Tuesday, Dec. 23, 2003 | 11:09 a.m.

An 8-year-old girl was found safe this morning after the sport utility vehicle she was in was stolen from the gas pump area of a convenience store on Tropicana Avenue at Decatur Boulevard.

The girl's mother may face charges for leaving her child alone in the vehicle, Metro Police spokeswoman Carla Alston said.

"It's under review," Alston said. "The D.A. will ultimately make that decision."

Metro received a 911 call about 1 a.m. from a cashier at the 7-Eleven at 4890 W. Tropicana Ave.

The cashier reported that a customer was "hysterical" and said that she had left her daughter inside a gray 2003 Dodge Durango while she darted into the store, Alston said. When she came out a few minutes later the vehicle was gone. The mother had left the keys in the ignition of the SUV.
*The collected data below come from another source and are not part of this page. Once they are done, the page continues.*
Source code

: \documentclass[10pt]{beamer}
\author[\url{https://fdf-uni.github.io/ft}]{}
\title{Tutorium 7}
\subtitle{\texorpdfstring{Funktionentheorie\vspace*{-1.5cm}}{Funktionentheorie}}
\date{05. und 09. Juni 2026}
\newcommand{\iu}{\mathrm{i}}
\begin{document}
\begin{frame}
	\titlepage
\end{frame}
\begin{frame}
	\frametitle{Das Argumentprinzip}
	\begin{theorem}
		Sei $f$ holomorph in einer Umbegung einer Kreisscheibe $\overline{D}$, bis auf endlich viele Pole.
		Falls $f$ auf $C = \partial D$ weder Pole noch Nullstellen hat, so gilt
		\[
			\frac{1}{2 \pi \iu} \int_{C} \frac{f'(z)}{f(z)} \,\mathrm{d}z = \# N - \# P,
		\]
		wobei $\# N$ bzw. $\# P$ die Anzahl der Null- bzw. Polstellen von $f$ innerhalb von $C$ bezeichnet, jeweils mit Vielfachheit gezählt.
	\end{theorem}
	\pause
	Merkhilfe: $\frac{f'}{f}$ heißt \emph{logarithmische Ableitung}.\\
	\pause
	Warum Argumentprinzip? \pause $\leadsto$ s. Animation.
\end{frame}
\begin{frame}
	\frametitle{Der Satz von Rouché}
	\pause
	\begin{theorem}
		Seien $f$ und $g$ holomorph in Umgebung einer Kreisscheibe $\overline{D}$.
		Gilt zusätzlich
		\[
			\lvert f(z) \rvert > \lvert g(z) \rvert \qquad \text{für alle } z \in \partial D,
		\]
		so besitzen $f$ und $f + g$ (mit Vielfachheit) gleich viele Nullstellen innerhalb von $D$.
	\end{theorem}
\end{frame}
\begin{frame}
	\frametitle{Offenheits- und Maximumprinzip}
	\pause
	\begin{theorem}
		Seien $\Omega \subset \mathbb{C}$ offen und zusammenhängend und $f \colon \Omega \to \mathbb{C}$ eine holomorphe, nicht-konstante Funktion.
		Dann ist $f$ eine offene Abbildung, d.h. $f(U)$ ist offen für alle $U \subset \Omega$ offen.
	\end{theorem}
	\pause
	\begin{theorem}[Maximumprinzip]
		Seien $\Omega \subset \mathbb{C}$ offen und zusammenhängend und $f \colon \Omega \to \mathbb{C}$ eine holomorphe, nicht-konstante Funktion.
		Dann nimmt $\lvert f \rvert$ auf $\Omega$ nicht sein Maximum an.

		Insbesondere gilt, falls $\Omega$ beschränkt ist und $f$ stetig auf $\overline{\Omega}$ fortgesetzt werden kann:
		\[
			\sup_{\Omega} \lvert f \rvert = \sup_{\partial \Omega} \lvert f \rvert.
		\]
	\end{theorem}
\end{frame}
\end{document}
Moments later, less than a quarter-mile away, the thief "realized the girl was in the car," Alston said. The child might have been asleep when the SUV was being refueled, Alston said.

The car thief dropped the girl off outside Skip's Gold Coin Saloon at 4680 S. Decatur Blvd. A bar patron who was outside saw her get out of the car and called 911 and the girl, who was unharmed, was reunited with her mother.

As of this morning, the Durango hadn't been found. The only description police have of the suspect is that he is a bald white man.

The mother's name has not been released because she hasn't been charged with a crime. Charges could be filed in the future, Alston said, after a police investigation.

She pointed out that a mother involved in a similar incident in June was not arrested on the spot.

Maria Door Soto left her 16-month-old son in a car while she went into a shoe store near Decatur Boulevard and Meadows Lane. The boy was found inside the car about five hours later in a convenience store parking lot.

That incident prompted authorities to issue the state's first Amber Alert.

Two weeks after the incident, prosecutors charged the boy's mother with a single felony count of felony child neglect. In October she pleaded guilty to contributory negligence, a misdemeanor.

A judge ordered her to pay a $500 fine, perform 50 hours of community service and attend parenting skills classes.

She was one of several parents charged with neglect after a series of cases during the summer in which parents or caregivers left kids in cars. However, the Door Soto case is the only one in which a car with a child inside was stolen.

Joeen Estein, a cashier at the 7-Eleven where the incident occurred, was not on duty when it happened but she said she sees parents leave children in cars once or twice a week.

"They demand, 'Hurry up, my kids are in the car,' " she said, adding that it makes her feel "terrible."

"It's just incident after incident," Estein said. "These children are precious gifts from God" but she said some parents don't treat them as such.

She thinks parents do this out of laziness "and because they don't think anything bad will happen to them," she said.